> **TO DO**: Go through the entries below and say how many lines contain the string "SELECT"; write only that number.

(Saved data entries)
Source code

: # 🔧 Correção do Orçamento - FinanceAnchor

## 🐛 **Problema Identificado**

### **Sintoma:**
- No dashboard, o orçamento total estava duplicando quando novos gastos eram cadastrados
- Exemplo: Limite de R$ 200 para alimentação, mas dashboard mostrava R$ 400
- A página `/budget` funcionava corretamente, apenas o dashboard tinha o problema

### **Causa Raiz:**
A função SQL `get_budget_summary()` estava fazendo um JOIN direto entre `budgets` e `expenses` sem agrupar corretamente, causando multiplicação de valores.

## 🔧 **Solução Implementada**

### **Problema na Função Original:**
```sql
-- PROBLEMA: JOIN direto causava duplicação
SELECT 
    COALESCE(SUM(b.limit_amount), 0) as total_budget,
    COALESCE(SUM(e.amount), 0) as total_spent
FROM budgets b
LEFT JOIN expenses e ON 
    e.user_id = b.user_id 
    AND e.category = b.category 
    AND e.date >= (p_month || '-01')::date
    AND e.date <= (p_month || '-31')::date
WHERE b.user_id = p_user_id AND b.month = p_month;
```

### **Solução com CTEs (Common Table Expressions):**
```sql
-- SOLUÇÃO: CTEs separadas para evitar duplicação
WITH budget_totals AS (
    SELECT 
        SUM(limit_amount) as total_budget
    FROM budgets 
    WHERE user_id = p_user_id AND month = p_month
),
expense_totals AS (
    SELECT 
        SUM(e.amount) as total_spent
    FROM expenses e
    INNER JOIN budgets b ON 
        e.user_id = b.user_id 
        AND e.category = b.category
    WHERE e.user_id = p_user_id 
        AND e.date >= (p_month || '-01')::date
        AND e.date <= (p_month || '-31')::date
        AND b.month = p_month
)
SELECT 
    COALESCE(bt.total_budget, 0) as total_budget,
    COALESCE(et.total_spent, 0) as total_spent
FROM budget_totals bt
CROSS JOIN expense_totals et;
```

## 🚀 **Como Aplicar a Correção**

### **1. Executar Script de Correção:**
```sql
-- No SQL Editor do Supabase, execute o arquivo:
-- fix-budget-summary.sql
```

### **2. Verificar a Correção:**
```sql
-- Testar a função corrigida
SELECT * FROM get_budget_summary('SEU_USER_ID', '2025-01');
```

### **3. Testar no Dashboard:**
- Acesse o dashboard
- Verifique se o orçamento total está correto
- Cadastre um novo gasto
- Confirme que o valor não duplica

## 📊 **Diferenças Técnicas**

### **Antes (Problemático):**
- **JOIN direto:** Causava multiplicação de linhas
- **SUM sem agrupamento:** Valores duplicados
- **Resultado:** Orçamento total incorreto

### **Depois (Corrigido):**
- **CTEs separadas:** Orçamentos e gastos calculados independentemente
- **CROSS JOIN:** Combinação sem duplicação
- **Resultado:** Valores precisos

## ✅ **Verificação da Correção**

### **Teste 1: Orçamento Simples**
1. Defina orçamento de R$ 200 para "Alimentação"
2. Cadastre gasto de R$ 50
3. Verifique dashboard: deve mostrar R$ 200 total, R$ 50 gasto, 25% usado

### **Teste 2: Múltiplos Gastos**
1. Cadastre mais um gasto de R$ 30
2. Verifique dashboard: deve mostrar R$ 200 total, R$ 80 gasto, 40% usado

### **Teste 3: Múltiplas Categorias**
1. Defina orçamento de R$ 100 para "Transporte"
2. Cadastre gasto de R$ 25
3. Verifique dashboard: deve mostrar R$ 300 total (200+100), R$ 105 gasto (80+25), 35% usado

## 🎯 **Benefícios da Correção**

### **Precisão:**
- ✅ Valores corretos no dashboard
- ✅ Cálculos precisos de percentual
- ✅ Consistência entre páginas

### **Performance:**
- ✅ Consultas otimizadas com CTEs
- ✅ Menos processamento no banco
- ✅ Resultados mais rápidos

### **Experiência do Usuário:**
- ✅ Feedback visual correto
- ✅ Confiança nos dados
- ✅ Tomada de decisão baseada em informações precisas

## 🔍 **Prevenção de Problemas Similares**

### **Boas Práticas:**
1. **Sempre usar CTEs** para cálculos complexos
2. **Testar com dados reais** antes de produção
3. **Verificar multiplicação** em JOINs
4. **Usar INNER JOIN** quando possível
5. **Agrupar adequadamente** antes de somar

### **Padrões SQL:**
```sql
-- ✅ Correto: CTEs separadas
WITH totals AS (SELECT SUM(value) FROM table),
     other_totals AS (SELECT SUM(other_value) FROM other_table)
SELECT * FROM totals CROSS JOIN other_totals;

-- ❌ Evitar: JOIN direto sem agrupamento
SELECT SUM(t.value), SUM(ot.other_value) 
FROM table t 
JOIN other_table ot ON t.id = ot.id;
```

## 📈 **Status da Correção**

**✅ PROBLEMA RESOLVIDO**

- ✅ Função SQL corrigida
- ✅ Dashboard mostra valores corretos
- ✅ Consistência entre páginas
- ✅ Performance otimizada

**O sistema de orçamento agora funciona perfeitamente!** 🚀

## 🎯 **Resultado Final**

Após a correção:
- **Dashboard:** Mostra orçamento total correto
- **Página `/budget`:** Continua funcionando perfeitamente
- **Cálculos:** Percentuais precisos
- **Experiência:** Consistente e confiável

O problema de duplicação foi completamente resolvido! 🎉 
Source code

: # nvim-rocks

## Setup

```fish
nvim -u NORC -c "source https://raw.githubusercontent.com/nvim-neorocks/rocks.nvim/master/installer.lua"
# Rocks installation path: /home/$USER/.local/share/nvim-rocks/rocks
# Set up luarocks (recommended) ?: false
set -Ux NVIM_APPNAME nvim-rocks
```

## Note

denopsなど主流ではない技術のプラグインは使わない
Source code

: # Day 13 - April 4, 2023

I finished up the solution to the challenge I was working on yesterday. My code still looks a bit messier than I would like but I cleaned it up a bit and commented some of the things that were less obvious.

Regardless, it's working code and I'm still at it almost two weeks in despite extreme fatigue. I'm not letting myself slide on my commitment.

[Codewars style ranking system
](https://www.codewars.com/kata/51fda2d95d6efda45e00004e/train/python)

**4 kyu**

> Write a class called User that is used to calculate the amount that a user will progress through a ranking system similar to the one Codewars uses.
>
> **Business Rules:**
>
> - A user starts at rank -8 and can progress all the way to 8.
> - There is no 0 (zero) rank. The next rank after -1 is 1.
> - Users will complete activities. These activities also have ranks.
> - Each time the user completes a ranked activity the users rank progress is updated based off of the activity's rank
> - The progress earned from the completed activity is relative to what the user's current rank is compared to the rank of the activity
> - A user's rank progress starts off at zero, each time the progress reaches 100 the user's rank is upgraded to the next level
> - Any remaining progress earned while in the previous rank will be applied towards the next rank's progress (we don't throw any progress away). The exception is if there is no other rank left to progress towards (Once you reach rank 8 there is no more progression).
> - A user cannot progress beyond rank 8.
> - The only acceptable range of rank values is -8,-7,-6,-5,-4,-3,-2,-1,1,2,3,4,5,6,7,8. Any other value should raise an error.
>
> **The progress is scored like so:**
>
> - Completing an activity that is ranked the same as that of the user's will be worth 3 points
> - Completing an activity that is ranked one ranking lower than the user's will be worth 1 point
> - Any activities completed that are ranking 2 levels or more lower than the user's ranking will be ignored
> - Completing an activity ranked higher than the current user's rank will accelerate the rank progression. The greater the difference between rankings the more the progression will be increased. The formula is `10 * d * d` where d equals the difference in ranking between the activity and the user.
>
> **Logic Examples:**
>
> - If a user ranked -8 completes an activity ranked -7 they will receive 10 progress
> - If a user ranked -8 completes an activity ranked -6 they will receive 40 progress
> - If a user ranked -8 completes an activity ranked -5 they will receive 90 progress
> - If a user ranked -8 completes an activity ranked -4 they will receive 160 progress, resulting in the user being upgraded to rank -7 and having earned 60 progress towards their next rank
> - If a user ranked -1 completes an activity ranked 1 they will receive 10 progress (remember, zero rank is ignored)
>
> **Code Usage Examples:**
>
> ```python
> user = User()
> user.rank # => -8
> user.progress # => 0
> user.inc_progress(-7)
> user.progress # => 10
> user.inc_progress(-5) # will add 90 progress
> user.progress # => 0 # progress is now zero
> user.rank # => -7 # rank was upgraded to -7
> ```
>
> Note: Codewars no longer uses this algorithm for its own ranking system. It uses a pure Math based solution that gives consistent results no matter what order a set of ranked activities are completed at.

> **YOUR RESPONSE**: 9